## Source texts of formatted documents
+===+

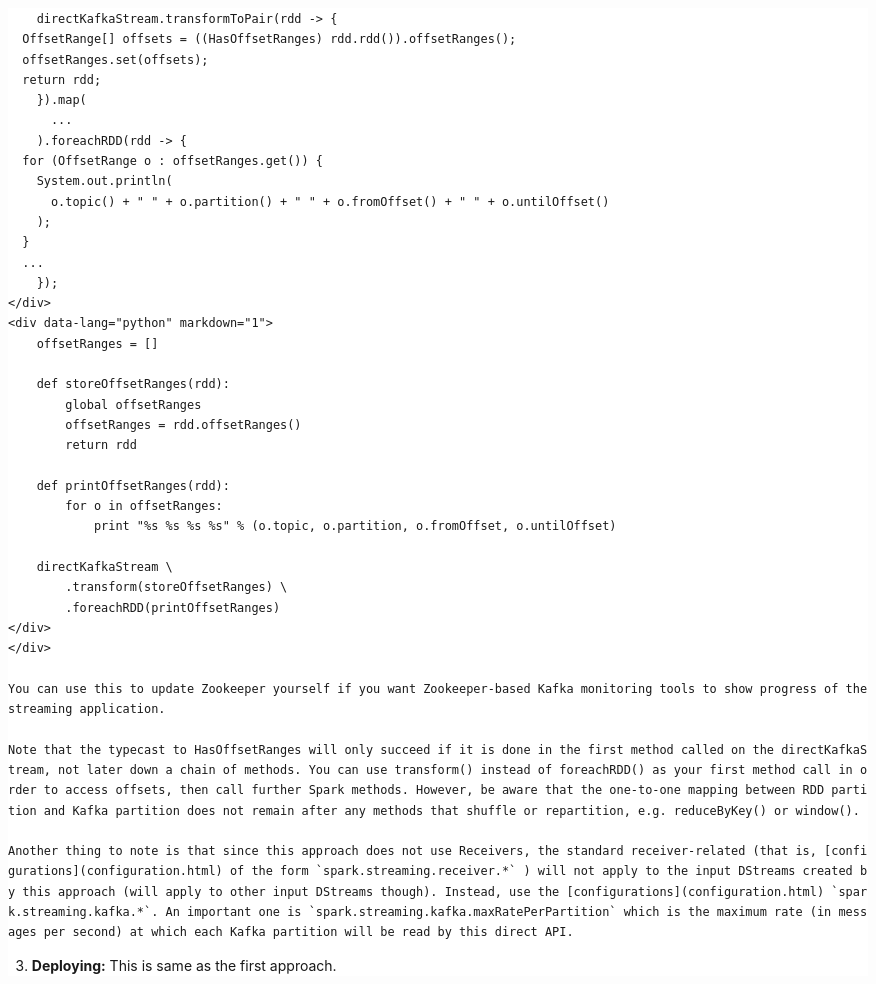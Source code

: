 		directKafkaStream.transformToPair(rdd -> {
      OffsetRange[] offsets = ((HasOffsetRanges) rdd.rdd()).offsetRanges();
      offsetRanges.set(offsets);
      return rdd;
		}).map(
		  ...
		).foreachRDD(rdd -> {
      for (OffsetRange o : offsetRanges.get()) {
        System.out.println(
          o.topic() + " " + o.partition() + " " + o.fromOffset() + " " + o.untilOffset()
        );
      }
      ...
		});
	</div>
	<div data-lang="python" markdown="1">
		offsetRanges = []

		def storeOffsetRanges(rdd):
		    global offsetRanges
		    offsetRanges = rdd.offsetRanges()
		    return rdd

		def printOffsetRanges(rdd):
		    for o in offsetRanges:
		        print "%s %s %s %s" % (o.topic, o.partition, o.fromOffset, o.untilOffset)

		directKafkaStream \
		    .transform(storeOffsetRanges) \
		    .foreachRDD(printOffsetRanges)
	</div>
	</div>

	You can use this to update Zookeeper yourself if you want Zookeeper-based Kafka monitoring tools to show progress of the streaming application.

	Note that the typecast to HasOffsetRanges will only succeed if it is done in the first method called on the directKafkaStream, not later down a chain of methods. You can use transform() instead of foreachRDD() as your first method call in order to access offsets, then call further Spark methods. However, be aware that the one-to-one mapping between RDD partition and Kafka partition does not remain after any methods that shuffle or repartition, e.g. reduceByKey() or window().

	Another thing to note is that since this approach does not use Receivers, the standard receiver-related (that is, [configurations](configuration.html) of the form `spark.streaming.receiver.*` ) will not apply to the input DStreams created by this approach (will apply to other input DStreams though). Instead, use the [configurations](configuration.html) `spark.streaming.kafka.*`. An important one is `spark.streaming.kafka.maxRatePerPartition` which is the maximum rate (in messages per second) at which each Kafka partition will be read by this direct API.

3. **Deploying:** This is same as the first approach.
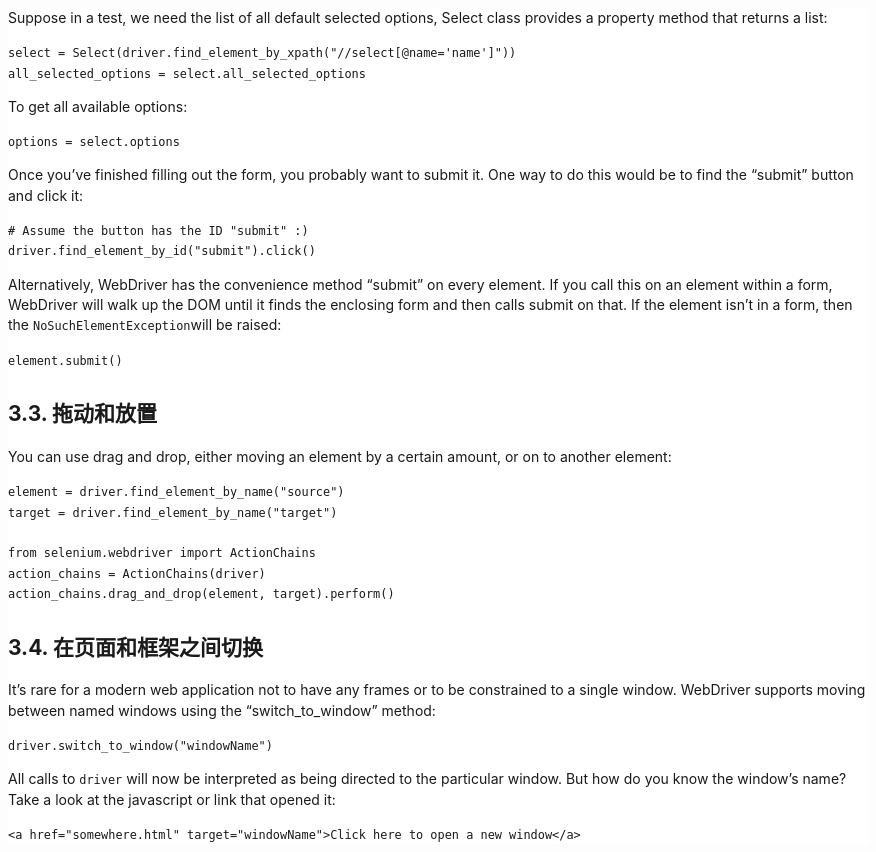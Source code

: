 Suppose in a test, we need the list of all default selected options, Select class provides a property method that returns a list:

```
select = Select(driver.find_element_by_xpath("//select[@name='name']"))
all_selected_options = select.all_selected_options
```

To get all available options:

```
options = select.options
```

Once you’ve finished filling out the form, you probably want to submit it. One way to do this would be to find the “submit” button and click it:

```
# Assume the button has the ID "submit" :)
driver.find_element_by_id("submit").click()
```

Alternatively, WebDriver has the convenience method “submit” on every element. If you call this on an element within a form, WebDriver will walk up the DOM until it finds the enclosing form and then calls submit on that. If the element isn’t in a form, then the `NoSuchElementException`will be raised:

```
element.submit()
```

## 3.3. 拖动和放置

You can use drag and drop, either moving an element by a certain amount, or on to another element:

```
element = driver.find_element_by_name("source")
target = driver.find_element_by_name("target")

from selenium.webdriver import ActionChains
action_chains = ActionChains(driver)
action_chains.drag_and_drop(element, target).perform()
```

## 3.4. 在页面和框架之间切换

It’s rare for a modern web application not to have any frames or to be constrained to a single window. WebDriver supports moving between named windows using the “switch_to_window” method:

```
driver.switch_to_window("windowName")
```

All calls to `driver` will now be interpreted as being directed to the particular window. But how do you know the window’s name? Take a look at the javascript or link that opened it:

```
<a href="somewhere.html" target="windowName">Click here to open a new window</a>
```
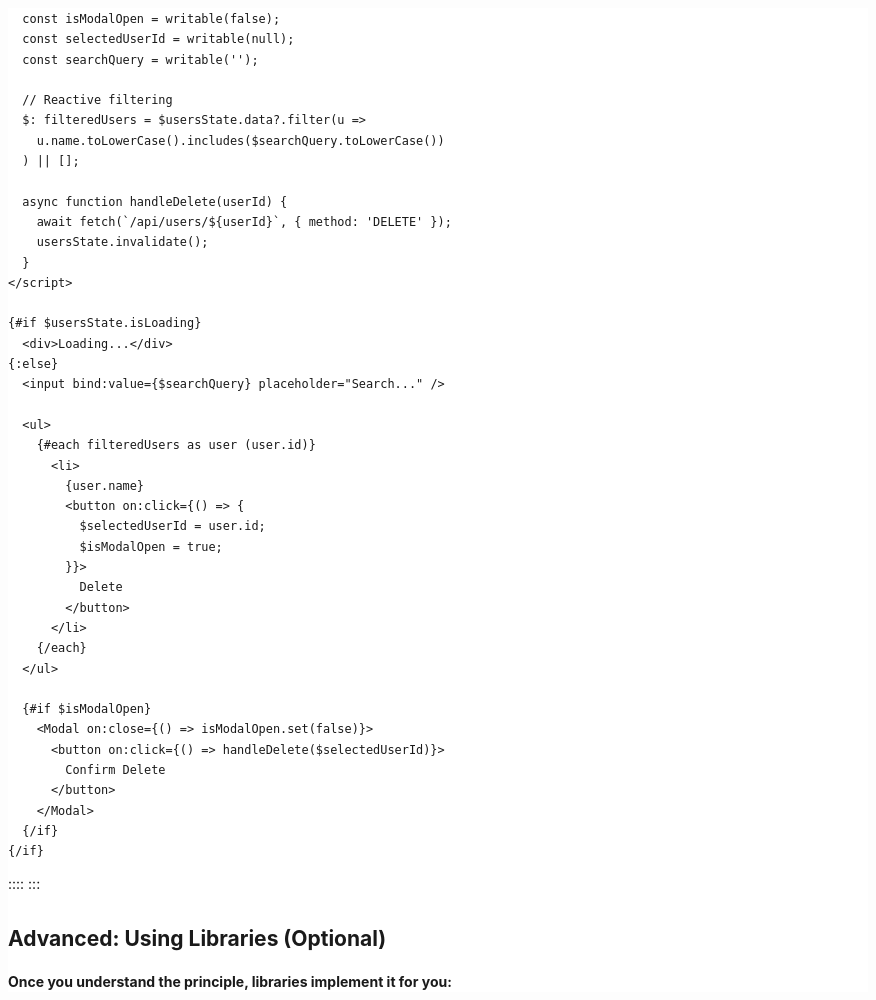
 ```svelte
  const isModalOpen = writable(false);
  const selectedUserId = writable(null);
  const searchQuery = writable('');
  
  // Reactive filtering
  $: filteredUsers = $usersState.data?.filter(u =>
    u.name.toLowerCase().includes($searchQuery.toLowerCase())
  ) || [];
  
  async function handleDelete(userId) {
    await fetch(`/api/users/${userId}`, { method: 'DELETE' });
    usersState.invalidate();
  }
</script>

{#if $usersState.isLoading}
  <div>Loading...</div>
{:else}
  <input bind:value={$searchQuery} placeholder="Search..." />
  
  <ul>
    {#each filteredUsers as user (user.id)}
      <li>
        {user.name}
        <button on:click={() => {
          $selectedUserId = user.id;
          $isModalOpen = true;
        }}>
          Delete
        </button>
      </li>
    {/each}
  </ul>
  
  {#if $isModalOpen}
    <Modal on:close={() => isModalOpen.set(false)}>
      <button on:click={() => handleDelete($selectedUserId)}>
        Confirm Delete
      </button>
    </Modal>
  {/if}
{/if}
```

::::
:::

## Advanced: Using Libraries (Optional)

**Once you understand the principle, libraries implement it for you:**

+===+

Take the data above and repeat it exactly, leaving each picture out.

Source code

: 		directKafkaStream.transformToPair(rdd -> {
      OffsetRange[] offsets = ((HasOffsetRanges) rdd.rdd()).offsetRanges();
      offsetRanges.set(offsets);
      return rdd;
		}).map(
		  ...
		).foreachRDD(rdd -> {
      for (OffsetRange o : offsetRanges.get()) {
        System.out.println(
          o.topic() + " " + o.partition() + " " + o.fromOffset() + " " + o.untilOffset()
        );
      }
      ...
		});
	</div>
	<div data-lang="python" markdown="1">
		offsetRanges = []

		def storeOffsetRanges(rdd):
		    global offsetRanges
		    offsetRanges = rdd.offsetRanges()
		    return rdd

		def printOffsetRanges(rdd):
		    for o in offsetRanges:
		        print "%s %s %s %s" % (o.topic, o.partition, o.fromOffset, o.untilOffset)

		directKafkaStream \
		    .transform(storeOffsetRanges) \
		    .foreachRDD(printOffsetRanges)
	</div>
	</div>

	You can use this to update Zookeeper yourself if you want Zookeeper-based Kafka monitoring tools to show progress of the streaming application.

	Note that the typecast to HasOffsetRanges will only succeed if it is done in the first method called on the directKafkaStream, not later down a chain of methods. You can use transform() instead of foreachRDD() as your first method call in order to access offsets, then call further Spark methods. However, be aware that the one-to-one mapping between RDD partition and Kafka partition does not remain after any methods that shuffle or repartition, e.g. reduceByKey() or window().

	Another thing to note is that since this approach does not use Receivers, the standard receiver-related (that is, [configurations](configuration.html) of the form `spark.streaming.receiver.*` ) will not apply to the input DStreams created by this approach (will apply to other input DStreams though). Instead, use the [configurations](configuration.html) `spark.streaming.kafka.*`. An important one is `spark.streaming.kafka.maxRatePerPartition` which is the maximum rate (in messages per second) at which each Kafka partition will be read by this direct API.

3. **Deploying:** This is same as the first approach.
Source code

: Suppose in a test, we need the list of all default selected options, Select class provides a property method that returns a list:

```
select = Select(driver.find_element_by_xpath("//select[@name='name']"))
all_selected_options = select.all_selected_options
```

To get all available options:

```
options = select.options
```

Once you’ve finished filling out the form, you probably want to submit it. One way to do this would be to find the “submit” button and click it:

```
# Assume the button has the ID "submit" :)
driver.find_element_by_id("submit").click()
```

Alternatively, WebDriver has the convenience method “submit” on every element. If you call this on an element within a form, WebDriver will walk up the DOM until it finds the enclosing form and then calls submit on that. If the element isn’t in a form, then the `NoSuchElementException`will be raised:

```
element.submit()
```

## 3.3. 拖动和放置

You can use drag and drop, either moving an element by a certain amount, or on to another element:

```
element = driver.find_element_by_name("source")
target = driver.find_element_by_name("target")

from selenium.webdriver import ActionChains
action_chains = ActionChains(driver)
action_chains.drag_and_drop(element, target).perform()
```

## 3.4. 在页面和框架之间切换

It’s rare for a modern web application not to have any frames or to be constrained to a single window. WebDriver supports moving between named windows using the “switch_to_window” method:

```
driver.switch_to_window("windowName")
```

All calls to `driver` will now be interpreted as being directed to the particular window. But how do you know the window’s name? Take a look at the javascript or link that opened it:

```
<a href="somewhere.html" target="windowName">Click here to open a new window</a>
```
 ```svelte
  const isModalOpen = writable(false);
  const selectedUserId = writable(null);
  const searchQuery = writable('');
  
  // Reactive filtering
  $: filteredUsers = $usersState.data?.filter(u =>
    u.name.toLowerCase().includes($searchQuery.toLowerCase())
  ) || [];
  
  async function handleDelete(userId) {
    await fetch(`/api/users/${userId}`, { method: 'DELETE' });
    usersState.invalidate();
  }
</script>

{#if $usersState.isLoading}
  <div>Loading...</div>
{:else}
  <input bind:value={$searchQuery} placeholder="Search..." />
  
  <ul>
    {#each filteredUsers as user (user.id)}
      <li>
        {user.name}
        <button on:click={() => {
          $selectedUserId = user.id;
          $isModalOpen = true;
        }}>
          Delete
        </button>
      </li>
    {/each}
  </ul>
  
  {#if $isModalOpen}
    <Modal on:close={() => isModalOpen.set(false)}>
      <button on:click={() => handleDelete($selectedUserId)}>
        Confirm Delete
      </button>
    </Modal>
  {/if}
{/if}
```

::::
:::

## Advanced: Using Libraries (Optional)

**Once you understand the principle, libraries implement it for you:**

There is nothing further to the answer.